Pardon my recent absence. I am an awful person.
1). I always make my students list their favorite sandwich. I then end with an extended argument about why the burrito should be classified as a sandwich
2). I once presented a paper called “Quantifying Penetration” There was more after a power colon, but that is irrelevant.
3). I have nothing that hasn’t been mentioned, though a lot of video games rip it (or maybe Apocalypse Now) off pretty terribly.
4). Just for driving with an expired registration. It took three minutes.
5). Nothing really, just that I often leave things half finis
You are awful, but I like you.
1. This is the perfect ice (pick through the eyeball) breaker. I’m a historical connoisseur of the sandwich myself. Something involving Quorn, French mustard and mature cheddar would hit the spot right now. But my new favourite snack is Primal Strips’ meatless vegan teriyaki jerky. Though, like burrito, it’s not a sandwich.

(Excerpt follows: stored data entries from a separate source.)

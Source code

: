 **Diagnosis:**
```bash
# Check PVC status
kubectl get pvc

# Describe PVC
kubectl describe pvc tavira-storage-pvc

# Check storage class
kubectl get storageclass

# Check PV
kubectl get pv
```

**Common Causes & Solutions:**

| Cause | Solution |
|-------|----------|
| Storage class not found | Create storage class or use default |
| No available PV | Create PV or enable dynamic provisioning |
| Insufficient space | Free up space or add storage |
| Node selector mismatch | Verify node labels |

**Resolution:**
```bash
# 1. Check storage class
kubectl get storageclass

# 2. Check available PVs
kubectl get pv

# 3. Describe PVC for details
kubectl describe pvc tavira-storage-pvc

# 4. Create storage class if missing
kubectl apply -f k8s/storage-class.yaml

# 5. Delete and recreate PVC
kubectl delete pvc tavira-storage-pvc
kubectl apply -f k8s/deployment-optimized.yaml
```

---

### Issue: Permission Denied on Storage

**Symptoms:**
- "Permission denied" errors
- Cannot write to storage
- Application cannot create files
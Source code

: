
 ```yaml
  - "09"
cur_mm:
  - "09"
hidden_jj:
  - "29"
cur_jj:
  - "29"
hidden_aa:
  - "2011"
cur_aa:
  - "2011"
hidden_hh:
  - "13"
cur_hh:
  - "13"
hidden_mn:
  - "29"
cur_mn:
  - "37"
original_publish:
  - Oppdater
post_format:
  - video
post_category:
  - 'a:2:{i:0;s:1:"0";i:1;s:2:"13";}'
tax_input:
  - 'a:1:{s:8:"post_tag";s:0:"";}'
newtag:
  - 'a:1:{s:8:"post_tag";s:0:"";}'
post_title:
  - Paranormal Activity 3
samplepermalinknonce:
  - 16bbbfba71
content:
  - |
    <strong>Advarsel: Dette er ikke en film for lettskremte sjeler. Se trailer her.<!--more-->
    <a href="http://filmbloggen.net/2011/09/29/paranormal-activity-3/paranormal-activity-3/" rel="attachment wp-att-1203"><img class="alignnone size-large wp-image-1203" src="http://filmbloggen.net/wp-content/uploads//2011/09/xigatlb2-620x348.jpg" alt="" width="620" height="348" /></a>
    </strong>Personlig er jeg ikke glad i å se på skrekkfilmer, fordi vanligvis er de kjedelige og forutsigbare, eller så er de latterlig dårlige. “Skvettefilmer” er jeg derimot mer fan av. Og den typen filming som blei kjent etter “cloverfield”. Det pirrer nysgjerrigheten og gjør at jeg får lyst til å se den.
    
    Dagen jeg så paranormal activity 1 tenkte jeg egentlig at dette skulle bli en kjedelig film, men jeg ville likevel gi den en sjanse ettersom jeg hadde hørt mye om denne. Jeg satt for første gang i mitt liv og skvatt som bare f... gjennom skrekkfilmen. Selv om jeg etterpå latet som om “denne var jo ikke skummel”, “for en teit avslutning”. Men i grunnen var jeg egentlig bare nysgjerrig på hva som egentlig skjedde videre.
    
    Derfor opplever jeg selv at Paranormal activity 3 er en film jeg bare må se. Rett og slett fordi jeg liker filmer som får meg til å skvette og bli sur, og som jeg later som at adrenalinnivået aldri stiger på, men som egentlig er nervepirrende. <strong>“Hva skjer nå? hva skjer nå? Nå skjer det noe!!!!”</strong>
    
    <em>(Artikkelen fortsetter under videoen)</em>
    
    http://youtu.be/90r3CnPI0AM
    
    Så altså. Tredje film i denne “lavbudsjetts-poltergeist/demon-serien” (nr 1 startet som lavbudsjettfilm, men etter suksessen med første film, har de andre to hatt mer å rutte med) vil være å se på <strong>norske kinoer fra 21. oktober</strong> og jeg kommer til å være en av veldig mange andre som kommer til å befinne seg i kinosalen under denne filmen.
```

2. Clearly, one would need a power colon to cope with a quantifying penetration.
3. Oh. I’m not specifically looking for H.o.D. adaptations. Though that would save a bunch of time. “So, I liked the bit where the fat, bald bloke muttered a bunch about whatever was on his mind….”
4. You’re clearly the beneficiary of the quantity theory of driving infactions. Whereby, if someone in the immediate vicinity (or, say, apartment) commits an incalculable number of traffic violations, you get out of court in less time than it takes for a clumsy fumble.
Hello to my anthropomorphized-representation-of-the-Merkin-govt pal, Uncle Sam, who asked on the “Contact” link for my views on #indyref. Well, he asked….
…You can click on the “Referendum” category on the right-hand side (down the bottom on mobile devices) for a flavour of my opinion. But in these last hours of self-doubt, when the number of variables and the mountain of stats and predictions can justify any stance, I think one has to fall back on one’s own principal principles.
In your case, a more perfect democracy, right? Once a body politic reaches a size, or finds itself in possession of assets, such that it can economically sustain its population, it’s healthy for its political leaders to be close to and answerable to the population. And for its population to feel engaged in its political process. #indyref has the potential to bring us closer to these ideals, notwithstanding the failure of Scottish and UK journalism.